Collected data:
▼
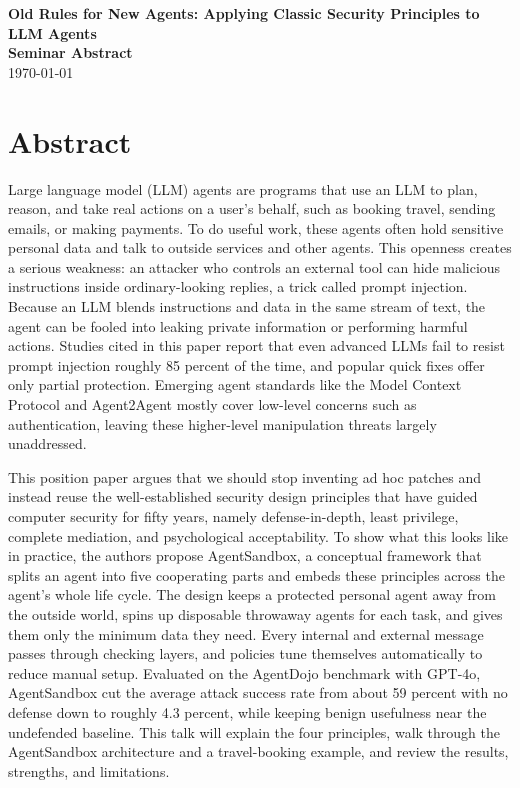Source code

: \documentclass[12pt]{article}
\newcommand{\seminardate}{\today}
\begin{document}
\begin{center}
  {\LARGE\bfseries Old Rules for New Agents: Applying Classic Security Principles to LLM Agents}\\[8pt]
  {\large\bfseries Seminar Abstract}\\[6pt]
  {\normalsize \seminardate}
\end{center}
\vspace{1.5em}

\section*{Abstract}
Large language model (LLM) agents are programs that use an LLM to plan, reason, and take real actions on a user's behalf, such as booking travel, sending emails, or making payments. To do useful work, these agents often hold sensitive personal data and talk to outside services and other agents. This openness creates a serious weakness: an attacker who controls an external tool can hide malicious instructions inside ordinary-looking replies, a trick called prompt injection. Because an LLM blends instructions and data in the same stream of text, the agent can be fooled into leaking private information or performing harmful actions. Studies cited in this paper report that even advanced LLMs fail to resist prompt injection roughly 85 percent of the time, and popular quick fixes offer only partial protection. Emerging agent standards like the Model Context Protocol and Agent2Agent mostly cover low-level concerns such as authentication, leaving these higher-level manipulation threats largely unaddressed.

This position paper argues that we should stop inventing ad hoc patches and instead reuse the well-established security design principles that have guided computer security for fifty years, namely defense-in-depth, least privilege, complete mediation, and psychological acceptability. To show what this looks like in practice, the authors propose AgentSandbox, a conceptual framework that splits an agent into five cooperating parts and embeds these principles across the agent's whole life cycle. The design keeps a protected personal agent away from the outside world, spins up disposable throwaway agents for each task, and gives them only the minimum data they need. Every internal and external message passes through checking layers, and policies tune themselves automatically to reduce manual setup. Evaluated on the AgentDojo benchmark with GPT-4o, AgentSandbox cut the average attack success rate from about 59 percent with no defense down to roughly 4.3 percent, while keeping benign usefulness near the undefended baseline. This talk will explain the four principles, walk through the AgentSandbox architecture and a travel-booking example, and review the results, strengths, and limitations.
\end{document}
▲
Filter the preceding entries down to the lines with "bfseries".

  {\LARGE\bfseries Old Rules for New Agents: Applying Classic Security Principles to LLM Agents}\\[8pt]
  {\large\bfseries Seminar Abstract}\\[6pt]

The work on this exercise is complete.